If someone I've never bought anything from says "we want to audit your operation and sell you more stuff based on our findings", uhh, no.
(Score: 3, Informative) by dogstar13 on Wednesday March 05 2014, @09:43PM
I went through this process last year. The MS partner conducting the audit is prohibited from selling you anything. If you have to buy a few licenses to true up you do that through the vendor of your choosing. It's still bullshit though.
(Score: 3, Interesting) by hubie on Wednesday March 05 2014, @10:31PM
Isn't this what the BSA [bsa.org] (Business Software Alliance) was for, shaking you down with legal threats? Do these guys belong to the BSA? You might want to check that first.
(Score: 2, Informative) by Cornwallis on Wednesday March 05 2014, @11:59PM
Years ago I had just started as IT mgr at a large company and received a similar letter from a legal firm. I was jumpy enough due to being new on the job and wanted to make sure we were compliant. (I wanted to make sure we were compliant anyways...) The ONLY result of completing their audit was to start getting bombarded by M$ marketing bullshit trying to get us to upgrade & buy more. BTW, our audit proved we were complaint.)
(Score: 1) by SecurityGuy on Thursday March 06 2014, @01:11AM
That's nice. I would also like a pony. So?
I have to agree that there's too much wrong with this for me to waste any time on it. I get tons of spam/scan email, so I'm sorry, but an email to my misspelled name at my misspelled company telling my Microsoft wants something that ISN'T from Microsoft or from someone claiming to be their law firm would have been deleted already.
I suppose if I really wanted to CMlegalA, I'd just reply that I think they're a scammer and they should proceed with more "formal communication" if they're not.
(Score: 3, Insightful) by dotdotdot on Thursday March 06 2014, @04:01AM
Not sure if this is appropriate SNetiquette, but thank you to everyone who responded. I appreciate all the honest feedback and recommendations.
And thank you, SN, for not trolling this to death and turning it into a microsoft bashing party. This is so much better than what a certain older site had become.

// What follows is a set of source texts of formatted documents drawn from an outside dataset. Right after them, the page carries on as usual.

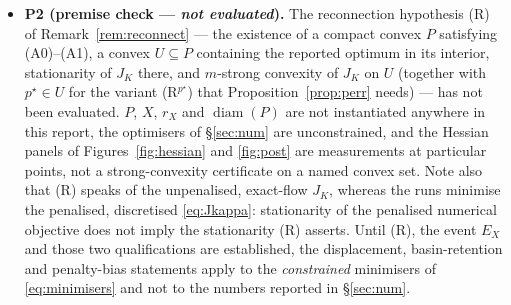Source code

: \documentclass[11pt]{article}
\theoremstyle{remark}\newtheorem{remark}{Remark}
\newcommand{\pstar}{p^\star}
\begin{document}
\begin{itemize}[nosep]
\item \textbf{P2 (premise check --- \emph{not evaluated}).} The reconnection hypothesis (R) of Remark~\ref{rem:reconnect} --- the existence of a compact convex $P$ satisfying (A0)--(A1), a convex $U\subseteq P$ containing the reported optimum in its interior, stationarity of $J_K$ there, and $m$-strong convexity of $J_K$ on $U$ (together with $\pstar\in U$ for the variant (R$^{\pstar}$) that Proposition~\ref{prop:perr} needs) --- has not been evaluated. $P$, $X$, $r_X$ and $\operatorname{diam}(P)$ are not instantiated anywhere in this report, the optimisers of \S\ref{sec:num} are unconstrained, and the Hessian panels of Figures~\ref{fig:hessian} and \ref{fig:post} are measurements at particular points, not a strong-convexity certificate on a named convex set. Note also that (R) speaks of the unpenalised, exact-flow $J_K$, whereas the runs minimise the penalised, discretised \eqref{eq:Jkappa}: stationarity of the penalised numerical objective does not imply the stationarity (R) asserts. Until (R), the event $E_X$ and those two qualifications are established, the displacement, basin-retention and penalty-bias statements apply to the \emph{constrained} minimisers of \eqref{eq:minimisers} and not to the numbers reported in \S\ref{sec:num}.
\end{itemize}
\end{document}
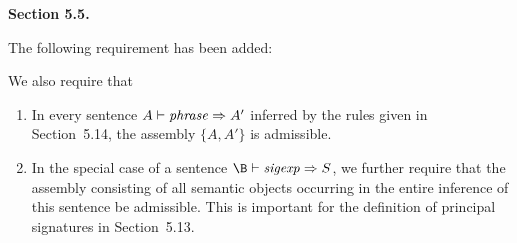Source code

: {\samepage
\noindent
{\bf Section 5.5.}
\medskip

\noindent
The following requirement has been added:
\medskip

}
We also require that
\begin{enumerate}
\item In every sentence $A\vdash{\it phrase}\Rightarrow A'$  inferred by the rules
given in Section~5.14, the assembly $\{A,A'\}$ is
admissible.
\item In the special case of a sentence $\B\ts\sigexp\ra\S$,
we further require that the assembly consisting of all semantic
objects occurring in the entire inference of this sentence be
admissible. This  is important for the definition of principal
signatures in Section~5.13.
\end{enumerate}
\medskip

(Score: 1) by LM-Els on Thursday March 06 2014, @07:45AM
If I'd received that email and not been sure of its authenticity of validity, I'd contact Microsoft directly, to inform them that some company is trying to impersonate a relationship with them, forwarding the email with headers and all.
I've once done this with an email that seemed to come from my bank, but from a different server than usual. In that case, the bank replied the email was indeed from them, and they would look into the fact that it looked bogus. (and gave me the URL on the bank website where I could check exactly which emails had gone out to customers).